Assigned task
Wherever a line in the data holds the word "Gnomish", pull that line out.

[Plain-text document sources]
=======
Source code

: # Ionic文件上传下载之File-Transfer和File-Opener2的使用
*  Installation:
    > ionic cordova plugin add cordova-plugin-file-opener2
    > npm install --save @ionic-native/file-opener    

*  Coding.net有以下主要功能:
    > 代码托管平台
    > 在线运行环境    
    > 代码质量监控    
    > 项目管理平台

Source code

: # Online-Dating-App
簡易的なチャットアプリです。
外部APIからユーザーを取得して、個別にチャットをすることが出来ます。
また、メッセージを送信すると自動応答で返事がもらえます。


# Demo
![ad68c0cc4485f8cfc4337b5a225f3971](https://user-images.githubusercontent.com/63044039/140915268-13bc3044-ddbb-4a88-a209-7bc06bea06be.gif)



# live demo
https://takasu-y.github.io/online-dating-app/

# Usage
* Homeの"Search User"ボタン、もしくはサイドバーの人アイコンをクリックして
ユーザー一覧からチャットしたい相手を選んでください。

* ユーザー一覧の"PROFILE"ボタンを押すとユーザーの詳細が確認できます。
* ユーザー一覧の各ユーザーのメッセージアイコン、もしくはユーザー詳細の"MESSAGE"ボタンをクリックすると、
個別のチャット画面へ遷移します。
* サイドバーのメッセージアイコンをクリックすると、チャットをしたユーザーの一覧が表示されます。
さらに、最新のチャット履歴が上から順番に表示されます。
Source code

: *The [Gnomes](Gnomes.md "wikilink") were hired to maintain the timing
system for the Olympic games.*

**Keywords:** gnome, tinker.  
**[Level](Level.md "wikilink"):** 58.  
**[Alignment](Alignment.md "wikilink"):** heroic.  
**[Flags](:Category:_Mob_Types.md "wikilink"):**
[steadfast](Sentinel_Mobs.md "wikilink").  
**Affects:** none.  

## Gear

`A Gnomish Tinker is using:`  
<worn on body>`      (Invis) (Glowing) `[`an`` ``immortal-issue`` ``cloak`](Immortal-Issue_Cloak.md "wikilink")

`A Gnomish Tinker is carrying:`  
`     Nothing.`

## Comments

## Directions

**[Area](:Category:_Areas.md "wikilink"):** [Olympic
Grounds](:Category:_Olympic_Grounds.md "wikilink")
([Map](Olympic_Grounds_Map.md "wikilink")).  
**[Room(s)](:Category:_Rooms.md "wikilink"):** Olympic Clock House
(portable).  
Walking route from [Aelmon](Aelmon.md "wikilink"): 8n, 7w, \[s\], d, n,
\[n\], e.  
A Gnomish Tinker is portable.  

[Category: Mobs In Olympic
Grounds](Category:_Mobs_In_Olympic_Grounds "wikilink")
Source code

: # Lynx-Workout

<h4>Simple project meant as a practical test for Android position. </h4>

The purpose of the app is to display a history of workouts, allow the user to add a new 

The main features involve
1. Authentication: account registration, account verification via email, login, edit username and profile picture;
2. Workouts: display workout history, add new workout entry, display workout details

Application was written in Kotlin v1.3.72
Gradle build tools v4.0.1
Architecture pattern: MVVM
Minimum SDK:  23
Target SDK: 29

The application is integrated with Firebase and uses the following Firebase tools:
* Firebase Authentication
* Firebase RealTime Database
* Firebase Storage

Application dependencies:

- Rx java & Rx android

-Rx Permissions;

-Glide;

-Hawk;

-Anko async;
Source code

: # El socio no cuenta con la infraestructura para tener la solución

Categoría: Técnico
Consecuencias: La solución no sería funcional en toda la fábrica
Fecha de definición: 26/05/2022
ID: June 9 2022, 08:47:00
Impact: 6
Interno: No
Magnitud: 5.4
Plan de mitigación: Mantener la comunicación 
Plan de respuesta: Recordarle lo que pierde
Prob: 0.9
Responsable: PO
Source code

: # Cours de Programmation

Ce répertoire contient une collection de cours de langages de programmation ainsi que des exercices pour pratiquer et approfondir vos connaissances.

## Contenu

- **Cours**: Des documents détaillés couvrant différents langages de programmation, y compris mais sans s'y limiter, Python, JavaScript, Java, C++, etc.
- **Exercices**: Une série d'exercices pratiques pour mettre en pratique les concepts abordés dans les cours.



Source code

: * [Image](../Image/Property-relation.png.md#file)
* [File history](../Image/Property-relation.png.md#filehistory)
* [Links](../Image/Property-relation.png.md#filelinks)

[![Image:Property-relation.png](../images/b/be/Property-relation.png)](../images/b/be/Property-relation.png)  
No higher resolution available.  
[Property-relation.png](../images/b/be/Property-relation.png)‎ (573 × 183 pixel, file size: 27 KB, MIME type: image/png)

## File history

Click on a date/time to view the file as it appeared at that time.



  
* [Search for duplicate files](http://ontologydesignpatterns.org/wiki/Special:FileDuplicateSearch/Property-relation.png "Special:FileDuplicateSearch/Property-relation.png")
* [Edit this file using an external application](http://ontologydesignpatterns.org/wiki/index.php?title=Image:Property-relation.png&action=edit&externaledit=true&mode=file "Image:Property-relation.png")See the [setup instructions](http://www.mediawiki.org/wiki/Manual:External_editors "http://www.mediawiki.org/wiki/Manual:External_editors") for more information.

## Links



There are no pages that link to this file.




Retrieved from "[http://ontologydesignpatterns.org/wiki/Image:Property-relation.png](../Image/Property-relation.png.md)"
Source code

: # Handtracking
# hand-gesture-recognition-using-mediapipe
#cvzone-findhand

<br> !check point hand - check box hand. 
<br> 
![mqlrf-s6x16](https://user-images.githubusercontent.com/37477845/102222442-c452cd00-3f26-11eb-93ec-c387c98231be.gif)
=======
Answer to the exercise
`A Gnomish Tinker is using:`  
`A Gnomish Tinker is carrying:`  
A Gnomish Tinker is portable.  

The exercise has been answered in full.